▶ [Work order]:
Look below for the line that has "Started in 2010, shortly". Set down the lines from there through the line that has "Our current Paré", exactly as written.

Input data START

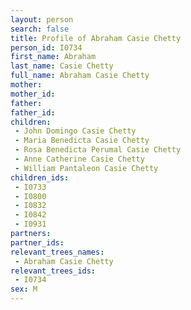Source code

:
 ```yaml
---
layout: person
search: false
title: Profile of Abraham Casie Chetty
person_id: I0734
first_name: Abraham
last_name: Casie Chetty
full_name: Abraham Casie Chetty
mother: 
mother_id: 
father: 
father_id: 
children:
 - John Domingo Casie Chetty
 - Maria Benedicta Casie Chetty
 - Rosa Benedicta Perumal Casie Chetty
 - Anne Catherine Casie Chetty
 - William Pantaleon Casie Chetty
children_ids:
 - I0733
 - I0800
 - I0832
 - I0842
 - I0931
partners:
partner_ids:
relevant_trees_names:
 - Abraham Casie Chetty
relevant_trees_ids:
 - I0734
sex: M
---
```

Input data END
Input data START

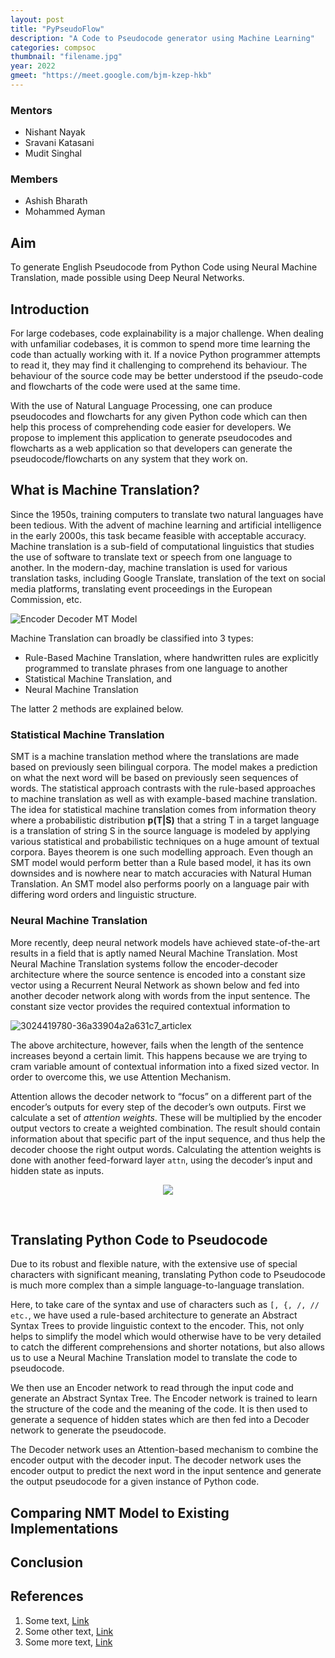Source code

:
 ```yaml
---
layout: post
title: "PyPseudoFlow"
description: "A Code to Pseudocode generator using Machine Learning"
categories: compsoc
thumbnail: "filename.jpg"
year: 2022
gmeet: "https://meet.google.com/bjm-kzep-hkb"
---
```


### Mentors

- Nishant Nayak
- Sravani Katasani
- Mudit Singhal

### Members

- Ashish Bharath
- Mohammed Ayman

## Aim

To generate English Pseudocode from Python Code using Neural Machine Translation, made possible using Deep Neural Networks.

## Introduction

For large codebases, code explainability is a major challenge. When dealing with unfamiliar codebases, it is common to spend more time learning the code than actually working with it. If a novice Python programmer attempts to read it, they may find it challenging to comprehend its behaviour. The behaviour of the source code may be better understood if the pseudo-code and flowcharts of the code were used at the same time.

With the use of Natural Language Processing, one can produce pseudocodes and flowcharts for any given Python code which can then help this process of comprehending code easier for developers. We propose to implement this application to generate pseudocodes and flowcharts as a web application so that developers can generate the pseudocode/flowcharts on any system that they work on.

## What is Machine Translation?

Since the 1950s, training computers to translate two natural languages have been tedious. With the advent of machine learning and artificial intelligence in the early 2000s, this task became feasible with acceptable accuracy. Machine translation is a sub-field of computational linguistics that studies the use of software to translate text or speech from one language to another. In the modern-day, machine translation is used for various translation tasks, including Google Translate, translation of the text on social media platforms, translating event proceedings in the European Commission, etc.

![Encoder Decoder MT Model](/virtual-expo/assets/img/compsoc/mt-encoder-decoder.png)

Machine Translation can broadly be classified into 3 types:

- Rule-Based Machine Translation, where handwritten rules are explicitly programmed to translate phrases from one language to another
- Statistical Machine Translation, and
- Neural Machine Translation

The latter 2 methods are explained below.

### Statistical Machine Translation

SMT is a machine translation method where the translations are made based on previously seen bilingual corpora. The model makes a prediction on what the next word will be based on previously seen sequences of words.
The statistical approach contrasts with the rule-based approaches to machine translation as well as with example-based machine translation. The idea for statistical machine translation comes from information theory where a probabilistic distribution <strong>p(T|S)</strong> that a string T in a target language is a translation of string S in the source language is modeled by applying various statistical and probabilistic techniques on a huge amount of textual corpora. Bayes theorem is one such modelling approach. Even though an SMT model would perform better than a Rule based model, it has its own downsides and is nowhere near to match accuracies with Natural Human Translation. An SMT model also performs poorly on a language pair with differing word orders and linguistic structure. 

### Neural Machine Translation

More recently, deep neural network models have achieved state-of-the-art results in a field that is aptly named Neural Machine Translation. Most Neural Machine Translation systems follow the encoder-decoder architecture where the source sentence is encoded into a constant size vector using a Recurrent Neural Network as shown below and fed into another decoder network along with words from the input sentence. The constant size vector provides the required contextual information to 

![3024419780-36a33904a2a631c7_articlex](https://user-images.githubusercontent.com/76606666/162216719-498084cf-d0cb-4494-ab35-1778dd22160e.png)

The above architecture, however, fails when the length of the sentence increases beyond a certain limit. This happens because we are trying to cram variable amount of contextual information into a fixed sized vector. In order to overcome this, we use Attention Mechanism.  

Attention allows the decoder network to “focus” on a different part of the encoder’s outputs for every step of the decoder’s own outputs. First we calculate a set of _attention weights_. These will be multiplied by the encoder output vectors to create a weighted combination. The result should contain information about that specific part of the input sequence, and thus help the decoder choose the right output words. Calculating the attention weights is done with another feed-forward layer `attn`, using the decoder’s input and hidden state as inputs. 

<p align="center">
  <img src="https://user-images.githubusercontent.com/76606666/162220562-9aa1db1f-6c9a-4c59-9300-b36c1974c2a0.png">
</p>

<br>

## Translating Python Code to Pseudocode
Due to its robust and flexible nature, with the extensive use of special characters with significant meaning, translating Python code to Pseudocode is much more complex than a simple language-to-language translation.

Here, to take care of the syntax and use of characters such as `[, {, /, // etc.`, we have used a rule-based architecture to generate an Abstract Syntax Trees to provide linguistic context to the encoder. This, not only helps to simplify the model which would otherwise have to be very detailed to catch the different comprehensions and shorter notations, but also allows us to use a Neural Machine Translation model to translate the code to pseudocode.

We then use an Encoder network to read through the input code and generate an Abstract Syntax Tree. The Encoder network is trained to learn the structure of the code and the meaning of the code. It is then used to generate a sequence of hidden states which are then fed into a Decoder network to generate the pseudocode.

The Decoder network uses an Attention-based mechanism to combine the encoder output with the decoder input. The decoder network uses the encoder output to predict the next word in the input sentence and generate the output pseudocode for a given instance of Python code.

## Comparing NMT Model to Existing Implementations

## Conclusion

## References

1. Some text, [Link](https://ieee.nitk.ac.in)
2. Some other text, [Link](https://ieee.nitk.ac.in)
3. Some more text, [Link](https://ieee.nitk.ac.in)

Input data END
Input data START

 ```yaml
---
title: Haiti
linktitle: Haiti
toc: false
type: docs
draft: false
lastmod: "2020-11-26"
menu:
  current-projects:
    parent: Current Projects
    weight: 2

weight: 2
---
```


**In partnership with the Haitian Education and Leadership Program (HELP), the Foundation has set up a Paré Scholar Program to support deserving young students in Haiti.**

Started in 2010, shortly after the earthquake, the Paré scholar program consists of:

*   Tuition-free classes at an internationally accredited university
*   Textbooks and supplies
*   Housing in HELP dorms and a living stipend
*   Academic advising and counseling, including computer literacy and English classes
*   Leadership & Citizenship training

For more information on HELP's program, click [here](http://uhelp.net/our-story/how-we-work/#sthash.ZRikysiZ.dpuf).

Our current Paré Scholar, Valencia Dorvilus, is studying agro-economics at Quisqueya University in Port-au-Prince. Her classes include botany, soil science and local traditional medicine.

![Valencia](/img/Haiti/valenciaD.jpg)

Input data END

▶ [Written answer]:
Started in 2010, shortly after the earthquake, the Paré scholar program consists of:

*   Tuition-free classes at an internationally accredited university
*   Textbooks and supplies
*   Housing in HELP dorms and a living stipend
*   Academic advising and counseling, including computer literacy and English classes
*   Leadership & Citizenship training

For more information on HELP's program, click [here](http://uhelp.net/our-story/how-we-work/#sthash.ZRikysiZ.dpuf).

Our current Paré Scholar, Valencia Dorvilus, is studying agro-economics at Quisqueya University in Port-au-Prince. Her classes include botany, soil science and local traditional medicine.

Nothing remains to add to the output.